De Lapp sursauta, regarda encore notre voisin.

-- Mon Dieu, s'écria-t-il, quel hasard, et vous êtes le parlementaire anglais. Je me souviens fort bien de vous, monsieur. Permettez-moi de vous dire un mot à l'oreille.

Il le prit à part, causa en français avec lui, d'un air très sérieux, pendant un quart d'heure, gesticulant des mains, donnant des explications, pendant que le major hochait de temps à autre sa vieille tête grisonnante.

À la fin, ils parurent s'être mis d'accord pour quelque convention, et j'entendis le major dire à plusieurs reprises: Parole d'honneur, et ensuite Fortune de la guerre, mots que je compris fort bien, car chez Birtwhistle on nous poussait fort loin.

Mais depuis je remarquai constamment que le major ne se laissait jamais aller à la même familiarité de langage, dont nous usions avec notre locataire, qu'il s'inclinait en lui adressant la parole, et qu'il lui prodiguait les marques de respect.

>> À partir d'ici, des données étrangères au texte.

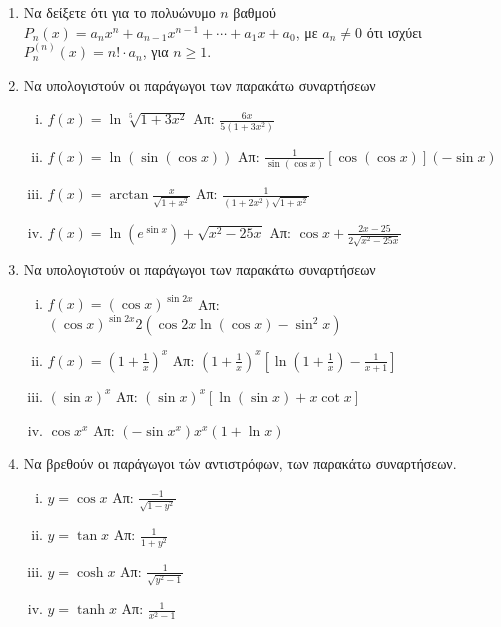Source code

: \begin{enumerate}
	\item Να δείξετε ότι για το πολυώνυμο $n$ βαθμού $ P_{n}(x) =a_{n}x^{n} +
		a_{n-1}x^{n-1} + \cdots + a_{1}x + a_{0} $, με  $ a_{n}\neq 0 $ ότι ισχύει $
		P_{n}^{(n)}(x) = n! \cdot a_{n}$, για  $n\geq 1 $.

	\item Να υπολογιστούν οι παράγωγοι των παρακάτω συναρτήσεων
		\begin{enumerate}[(i)]
			\item $ f(x) = \ln{\sqrt[5]{1+3x^{2}}} $ \hfill Απ: $
				\frac{6x}{5(1+3x^{2})} $
			\item $ f(x) = \ln({\sin({\cos{x}})}) $ \hfill Απ: $
				\frac{1}{\sin{(\cos{x})}} [\cos{(\cos{x})}] (- \sin{x}) $ 
			\item $ f(x) = \arctan \frac{x}{\sqrt{1 + x^{2}}} $ \hfill Απ: $
			\frac{1}{(1+2x^{2})\sqrt{1 + x^{2}}} $
			\item $ f(x) = \ln{(e^{\sin{x}})} + \sqrt{x^{2} - 25x} $ \hfill Απ: $
				\cos{x} + \frac{2x - 25}{2 \sqrt{x^{2} - 25x}}  $  
		\end{enumerate}

	\item  Να υπολογιστούν οι παράγωγοι των παρακάτω συναρτήσεων

	\begin{enumerate}[(i)]
		\item $ f(x) = (\cos{x})^{\sin{2x}} $ \hfill Απ: $
			(\cos{x})^{\sin{2x}} 2(\cos{2x} \ln{(\cos{x})} - \sin^{2}{x}) $
			\item $ f(x) = \left(1 + \frac{1}{x} \right)^{x} $ \hfill Απ: $
				\left(1 + \frac{1}{x}\right)^{x}\left[\ln{(1 + \frac{1}{x})} -
				\frac{1}{x+1}\right] $
			\item $ (\sin{x})^{x} $ \hfill Απ: $ (\sin{x})^{x}[\ln{(\sin{x}
				)} + x \cot{x}] $ 
			\item $ \cos{x}^{x} $ \hfill Απ: $ (- \sin{x^{x}})x^{x} (1 +
				\ln{x}) $
	\end{enumerate}

	\item Να βρεθούν οι παράγωγοι τών αντιστρόφων, των παρακάτω συναρτήσεων.
		\begin{enumerate}[(i)]
			\item $ y = \cos{x} $ \hfill Απ: $ \frac{-1}{\sqrt{1 - y^{2}}} $
			\item $ y = \tan{x} $ \hfill Απ: $ \frac{1}{1 + y^{2}} $
			\item $ y = \cosh{x} $  \hfill Απ: $ \frac{1}{\sqrt{y^{2} - 1}} $
			\item $ y = \tanh{x} $ \hfill Απ: $ \frac{1}{x^{2} - 1} $
		\end{enumerate}


\end{enumerate}
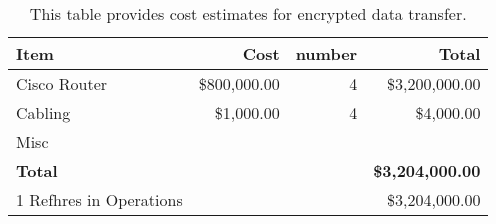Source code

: \tiny \begin{longtable} {|l|r|r|r|} \caption{This table provides cost estimates for encrypted data transfer. \label{tab:ipsec}}\\ 
\hline 
\textbf{Item}&\textbf{Cost}&\textbf{number}&\textbf{Total} \\ \hline
{Cisco Router }&{\$800,000.00}&{4}&{\$3,200,000.00} \\ \hline
{Cabling}&{\$1,000.00}&{4}&{\$4,000.00} \\ \hline
{Misc}&&& \\ \hline
\textbf{Total}&\textbf{}&\textbf{}&\textbf{\$3,204,000.00} \\ \hline
{1 Refhres in Operations}&{}&{}&{\$3,204,000.00} \\ \hline
\end{longtable} \normalsize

Plus d'une fois je demandai au major ce qu'il savait à ce sujet, Mais il se déroba toujours, et je ne pus rien tirer de lui.

Jim Horscroft passa tout cet été à la maison, mais vers la fin de l'automne, il retourna à Édimbourg, pour les cours d'hiver, car il se proposait de travailler assidûment et d'obtenir son diplôme au printemps prochain, s’il pouvait, et il reviendrait passer la Noël.

Il y eut donc une grande scène d’adieu entre lui la cousine Edie.

Il devait faire poser sa plaque et se marier dès qu'il aurait le droit d'exercer.

Je n'ai jamais vu un homme aimer une femme avec une telle tendresse, et elle avait de son côté, quelque affection pour lui, à sa manière, et en effet, elle eût cherché en vain dans toute l'Écosse un plus bel homme que lui.

Cependant quand il était question de mariage, elle faisait une légère grimace en songeant que tous ses rêves mirifiques aboutiraient à n'être que la femme d'un médecin de campagne. Mais tout bien considéré, elle n'avait de choix qu'entre Jim et moi, et elle se décida pour le meilleur des deux.

Naturellement il y avait bien aussi de Lapp, mais nous le sentions d'une classe tout à fait différente de la nôtre: donc il ne comptait pas.

En ce temps-là, je ne fus jamais bien fixé sur ce point: Edie se préoccupait-elle ou non de lui?

Quand Jim était à la maison, ils ne faisaient guère attention l’un et l’autre.

Après son départ, ils se rencontrèrent plus souvent, ce qui était assez naturel, car Jim avait pris une grande partie du temps d'Edie.

Une fois ou deux fois, elle me parla de Lapp comme si elle ne le trouvait pas à son gré, et pourtant elle n'était pas à son aise lorsqu'il n'était pas là le soir.

Edie, plus qu'aucun de nous, se plaisait à causer avec lui, à lui faire mille questions.

Elle se faisait décrire par lui les costumes des reines, dire sur quelle sorte de tapis elles marchaient, si elles avaient des épingles à cheveux dans leur coiffure, combien de plumes elles portaient à leurs chapeaux, et je finissais par m'étonner qu'il trouvât réponse à tout cela.

Et pourtant il avait toujours une réponse. Il jouait de la langue avec tant de dextérité, de vivacité. Il montrait tant d'empressement à l'amuser, que je me demandais comment il se faisait qu'elle n'eût pas plus d'affection pour lui.

Bref, l'été, l'automne et la plus grande partie de l'hiver se passèrent, nous étions encore tous très heureux ensemble.

L’année 1815 était déjà fortement entamée.

Le grand Empereur vivait toujours à l'île d'Elbe, se rongeant le coeur; tous les ambassadeurs, réunis à Vienne, continuaient à se chamailler sur la façon de se partager la peau du lion, maintenant qu'ils l'avaient réduit aux abois pour tout de bon.